BOCAUE, Bulacan–A series of powerful blasts rocked a row of fireworks stores along McArthur Hiighway in Barangay Biniang 1st here at 10:45 a.m. yesterday, killing two people and hurting 25 others.
Confirmed dead were Gina Gonzales, 47, owner of the Gina Gonzales Fireworks, a relative of former Bocaue mayor Lorenzo Gonzales, and ex-barangay chairperson Gigi Ayala, 60, of Brgy. Biniang 1st.
Police investigators scrambled at the explosion site to search for three more missing persons reported by relatives to Bocaue policemen. At least 10 vehicles were burned, according to police reports.
Bocaue Mayor Joni Villanueva, who claimed she was just a kilometer away when the explosion happened, said the blast started at the Gina Gonzales Fireworks then leaped over across a row of four pyrotechnics stalls which triggered the successive explosions.Most of those injured suffered second to third degree burns but one of them was already critical after being brought to the Yanga’s Emergency Hospital for first aid treatment. The unidentified male victim was later brought to the Jose Reyes Memorial Hospital along Rizal Avenue in Manila.
Six of those injured were identified as Arnold Co, Jeff Abayan, Michael Navarro, Erlinda Fariñas, Estephanie Espina and Edgar Ducat.
Bocaue police arson probers who interviewed some witnesses to the powerful explosion said at first they saw smoke then fire coming out of the warehouse owned by Gonzales.
Ramon Lazaro, a newsman from Bocaue said the blast was so powerful that a three-hour brownout gripped the entire town after the blast.
The blast was so massive that at least a half-square kilometer radius along McArthur Highway was almost levelled to the ground. Mina Dionisio, a secretary at the law office of Peter Gonzales, cousin of the victim’s husband, Oman, said the entire window glasses inside a kilometer radius were shattered.

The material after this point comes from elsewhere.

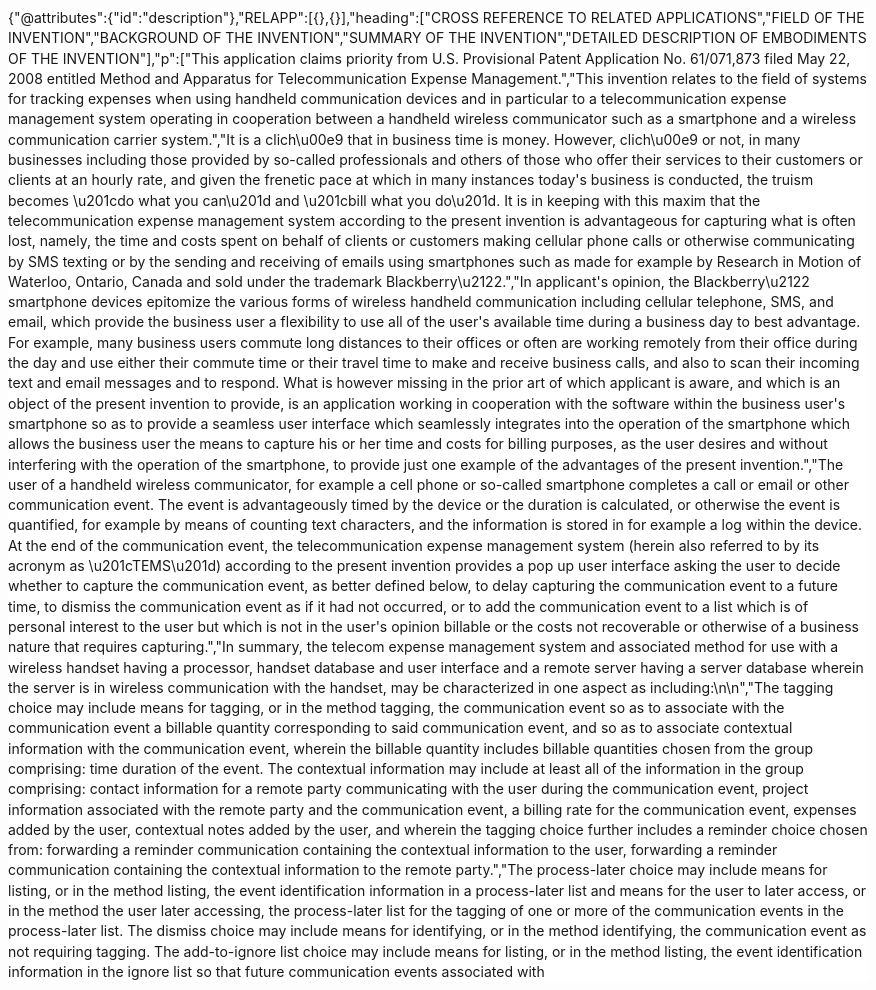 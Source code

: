 {"@attributes":{"id":"description"},"RELAPP":[{},{}],"heading":["CROSS REFERENCE TO RELATED APPLICATIONS","FIELD OF THE INVENTION","BACKGROUND OF THE INVENTION","SUMMARY OF THE INVENTION","DETAILED DESCRIPTION OF EMBODIMENTS OF THE INVENTION"],"p":["This application claims priority from U.S. Provisional Patent Application No. 61\/071,873 filed May 22, 2008 entitled Method and Apparatus for Telecommunication Expense Management.","This invention relates to the field of systems for tracking expenses when using handheld communication devices and in particular to a telecommunication expense management system operating in cooperation between a handheld wireless communicator such as a smartphone and a wireless communication carrier system.","It is a clich\u00e9 that in business time is money. However, clich\u00e9 or not, in many businesses including those provided by so-called professionals and others of those who offer their services to their customers or clients at an hourly rate, and given the frenetic pace at which in many instances today's business is conducted, the truism becomes \u201cdo what you can\u201d and \u201cbill what you do\u201d. It is in keeping with this maxim that the telecommunication expense management system according to the present invention is advantageous for capturing what is often lost, namely, the time and costs spent on behalf of clients or customers making cellular phone calls or otherwise communicating by SMS texting or by the sending and receiving of emails using smartphones such as made for example by Research in Motion of Waterloo, Ontario, Canada and sold under the trademark Blackberry\u2122.","In applicant's opinion, the Blackberry\u2122 smartphone devices epitomize the various forms of wireless handheld communication including cellular telephone, SMS, and email, which provide the business user a flexibility to use all of the user's available time during a business day to best advantage. For example, many business users commute long distances to their offices or often are working remotely from their office during the day and use either their commute time or their travel time to make and receive business calls, and also to scan their incoming text and email messages and to respond. What is however missing in the prior art of which applicant is aware, and which is an object of the present invention to provide, is an application working in cooperation with the software within the business user's smartphone so as to provide a seamless user interface which seamlessly integrates into the operation of the smartphone which allows the business user the means to capture his or her time and costs for billing purposes, as the user desires and without interfering with the operation of the smartphone, to provide just one example of the advantages of the present invention.","The user of a handheld wireless communicator, for example a cell phone or so-called smartphone completes a call or email or other communication event. The event is advantageously timed by the device or the duration is calculated, or otherwise the event is quantified, for example by means of counting text characters, and the information is stored in for example a log within the device. At the end of the communication event, the telecommunication expense management system (herein also referred to by its acronym as \u201cTEMS\u201d) according to the present invention provides a pop up user interface asking the user to decide whether to capture the communication event, as better defined below, to delay capturing the communication event to a future time, to dismiss the communication event as if it had not occurred, or to add the communication event to a list which is of personal interest to the user but which is not in the user's opinion billable or the costs not recoverable or otherwise of a business nature that requires capturing.","In summary, the telecom expense management system and associated method for use with a wireless handset having a processor, handset database and user interface and a remote server having a server database wherein the server is in wireless communication with the handset, may be characterized in one aspect as including:\n\n","The tagging choice may include means for tagging, or in the method tagging, the communication event so as to associate with the communication event a billable quantity corresponding to said communication event, and so as to associate contextual information with the communication event, wherein the billable quantity includes billable quantities chosen from the group comprising: time duration of the event. The contextual information may include at least all of the information in the group comprising: contact information for a remote party communicating with the user during the communication event, project information associated with the remote party and the communication event, a billing rate for the communication event, expenses added by the user, contextual notes added by the user, and wherein the tagging choice further includes a reminder choice chosen from: forwarding a reminder communication containing the contextual information to the user, forwarding a reminder communication containing the contextual information to the remote party.","The process-later choice may include means for listing, or in the method listing, the event identification information in a process-later list and means for the user to later access, or in the method the user later accessing, the process-later list for the tagging of one or more of the communication events in the process-later list. The dismiss choice may include means for identifying, or in the method identifying, the communication event as not requiring tagging. The add-to-ignore list choice may include means for listing, or in the method listing, the event identification information in the ignore list so that future communication events associated with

Acting Bulacan police director Senior Supt. Romeo Caramat Jr., said the police are still investigating the exact cause of the blast. Close to 40 adjoining commercial establishments and houses were destroyed. Authorities estimated the damage at some P20 million.
The Philippine Pyrotechnics Manufacturers and Dealers Association Inc., said that most of the stores in Bgy. Biniang 1st and in Bgy. Turo are licensed and have complied with the safety training seminars being required by the PNP-Civil Security Group before they can be issued with license and permits to sell.
It was learned that most of the stall owners in the area have been selling pyrotechnics for more than three decades and have undergone safety training seminars of the PPMDAI and the PNP-CSG before the explosion happened.
This was the first major explosion to hit Bocaue in six years. In 2009 and 2008, rows of fireworks stores in Bgy. Turo were also rocked by powerful explosion that both happened on New Year’s Eve.